[Material supplied]

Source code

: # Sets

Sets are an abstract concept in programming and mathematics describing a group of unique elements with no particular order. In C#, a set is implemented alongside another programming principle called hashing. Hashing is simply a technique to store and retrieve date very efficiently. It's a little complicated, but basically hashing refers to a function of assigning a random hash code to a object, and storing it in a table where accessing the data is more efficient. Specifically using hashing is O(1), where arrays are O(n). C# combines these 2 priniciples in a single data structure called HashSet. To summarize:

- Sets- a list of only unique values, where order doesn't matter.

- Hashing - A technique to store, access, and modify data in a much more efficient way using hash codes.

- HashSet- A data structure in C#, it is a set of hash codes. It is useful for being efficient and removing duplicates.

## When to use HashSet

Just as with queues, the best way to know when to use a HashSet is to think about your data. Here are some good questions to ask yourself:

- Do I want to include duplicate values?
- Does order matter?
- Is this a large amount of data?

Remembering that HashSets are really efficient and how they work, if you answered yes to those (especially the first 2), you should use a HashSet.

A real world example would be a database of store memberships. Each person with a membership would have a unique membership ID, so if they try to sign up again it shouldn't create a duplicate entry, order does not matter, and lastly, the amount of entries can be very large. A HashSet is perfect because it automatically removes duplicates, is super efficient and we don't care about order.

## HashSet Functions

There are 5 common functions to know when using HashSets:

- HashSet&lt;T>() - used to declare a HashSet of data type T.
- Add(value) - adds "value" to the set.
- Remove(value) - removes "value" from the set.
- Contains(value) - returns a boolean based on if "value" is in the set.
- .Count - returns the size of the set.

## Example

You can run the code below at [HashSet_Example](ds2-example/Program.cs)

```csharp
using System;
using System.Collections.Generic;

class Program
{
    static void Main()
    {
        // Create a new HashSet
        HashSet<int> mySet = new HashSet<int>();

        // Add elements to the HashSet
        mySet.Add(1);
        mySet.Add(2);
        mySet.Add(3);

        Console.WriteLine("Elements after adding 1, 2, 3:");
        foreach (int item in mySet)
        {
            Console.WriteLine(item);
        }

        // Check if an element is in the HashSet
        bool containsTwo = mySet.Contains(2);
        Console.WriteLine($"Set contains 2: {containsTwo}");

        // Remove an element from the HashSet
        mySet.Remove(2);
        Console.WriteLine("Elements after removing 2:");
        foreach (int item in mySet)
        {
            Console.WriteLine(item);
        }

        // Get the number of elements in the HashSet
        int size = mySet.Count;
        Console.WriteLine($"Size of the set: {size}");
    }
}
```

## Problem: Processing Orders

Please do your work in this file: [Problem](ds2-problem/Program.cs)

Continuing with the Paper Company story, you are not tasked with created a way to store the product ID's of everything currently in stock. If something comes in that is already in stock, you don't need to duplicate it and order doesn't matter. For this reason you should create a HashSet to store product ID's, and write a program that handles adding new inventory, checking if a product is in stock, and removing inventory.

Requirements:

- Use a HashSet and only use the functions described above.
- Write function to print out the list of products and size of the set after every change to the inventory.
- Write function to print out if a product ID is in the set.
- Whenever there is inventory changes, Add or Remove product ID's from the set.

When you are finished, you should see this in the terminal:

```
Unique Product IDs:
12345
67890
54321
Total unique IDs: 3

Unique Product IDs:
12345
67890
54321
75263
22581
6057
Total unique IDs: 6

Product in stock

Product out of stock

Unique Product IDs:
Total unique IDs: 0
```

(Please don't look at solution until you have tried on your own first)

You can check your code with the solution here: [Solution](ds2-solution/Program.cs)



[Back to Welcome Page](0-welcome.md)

[/Material supplied]

**Exercise objective:**
All of the entries are to be set down again without alteration.

**Exercise response:**
Source code

: # Sets

Sets are an abstract concept in programming and mathematics describing a group of unique elements with no particular order. In C#, a set is implemented alongside another programming principle called hashing. Hashing is simply a technique to store and retrieve date very efficiently. It's a little complicated, but basically hashing refers to a function of assigning a random hash code to a object, and storing it in a table where accessing the data is more efficient. Specifically using hashing is O(1), where arrays are O(n). C# combines these 2 priniciples in a single data structure called HashSet. To summarize:

- Sets- a list of only unique values, where order doesn't matter.

- Hashing - A technique to store, access, and modify data in a much more efficient way using hash codes.

- HashSet- A data structure in C#, it is a set of hash codes. It is useful for being efficient and removing duplicates.

## When to use HashSet

Just as with queues, the best way to know when to use a HashSet is to think about your data. Here are some good questions to ask yourself:

- Do I want to include duplicate values?
- Does order matter?
- Is this a large amount of data?

Remembering that HashSets are really efficient and how they work, if you answered yes to those (especially the first 2), you should use a HashSet.

A real world example would be a database of store memberships. Each person with a membership would have a unique membership ID, so if they try to sign up again it shouldn't create a duplicate entry, order does not matter, and lastly, the amount of entries can be very large. A HashSet is perfect because it automatically removes duplicates, is super efficient and we don't care about order.

## HashSet Functions

There are 5 common functions to know when using HashSets:

- HashSet&lt;T>() - used to declare a HashSet of data type T.
- Add(value) - adds "value" to the set.
- Remove(value) - removes "value" from the set.
- Contains(value) - returns a boolean based on if "value" is in the set.
- .Count - returns the size of the set.

## Example

You can run the code below at [HashSet_Example](ds2-example/Program.cs)

```csharp
using System;
using System.Collections.Generic;

class Program
{
    static void Main()
    {
        // Create a new HashSet
        HashSet<int> mySet = new HashSet<int>();

        // Add elements to the HashSet
        mySet.Add(1);
        mySet.Add(2);
        mySet.Add(3);

        Console.WriteLine("Elements after adding 1, 2, 3:");
        foreach (int item in mySet)
        {
            Console.WriteLine(item);
        }

        // Check if an element is in the HashSet
        bool containsTwo = mySet.Contains(2);
        Console.WriteLine($"Set contains 2: {containsTwo}");

        // Remove an element from the HashSet
        mySet.Remove(2);
        Console.WriteLine("Elements after removing 2:");
        foreach (int item in mySet)
        {
            Console.WriteLine(item);
        }

        // Get the number of elements in the HashSet
        int size = mySet.Count;
        Console.WriteLine($"Size of the set: {size}");
    }
}
```

## Problem: Processing Orders

Please do your work in this file: [Problem](ds2-problem/Program.cs)

Continuing with the Paper Company story, you are not tasked with created a way to store the product ID's of everything currently in stock. If something comes in that is already in stock, you don't need to duplicate it and order doesn't matter. For this reason you should create a HashSet to store product ID's, and write a program that handles adding new inventory, checking if a product is in stock, and removing inventory.

Requirements:

- Use a HashSet and only use the functions described above.
- Write function to print out the list of products and size of the set after every change to the inventory.
- Write function to print out if a product ID is in the set.
- Whenever there is inventory changes, Add or Remove product ID's from the set.

When you are finished, you should see this in the terminal:

```
Unique Product IDs:
12345
67890
54321
Total unique IDs: 3

Unique Product IDs:
12345
67890
54321
75263
22581
6057
Total unique IDs: 6

Product in stock

Product out of stock

Unique Product IDs:
Total unique IDs: 0
```

(Please don't look at solution until you have tried on your own first)

You can check your code with the solution here: [Solution](ds2-solution/Program.cs)



[Back to Welcome Page](0-welcome.md)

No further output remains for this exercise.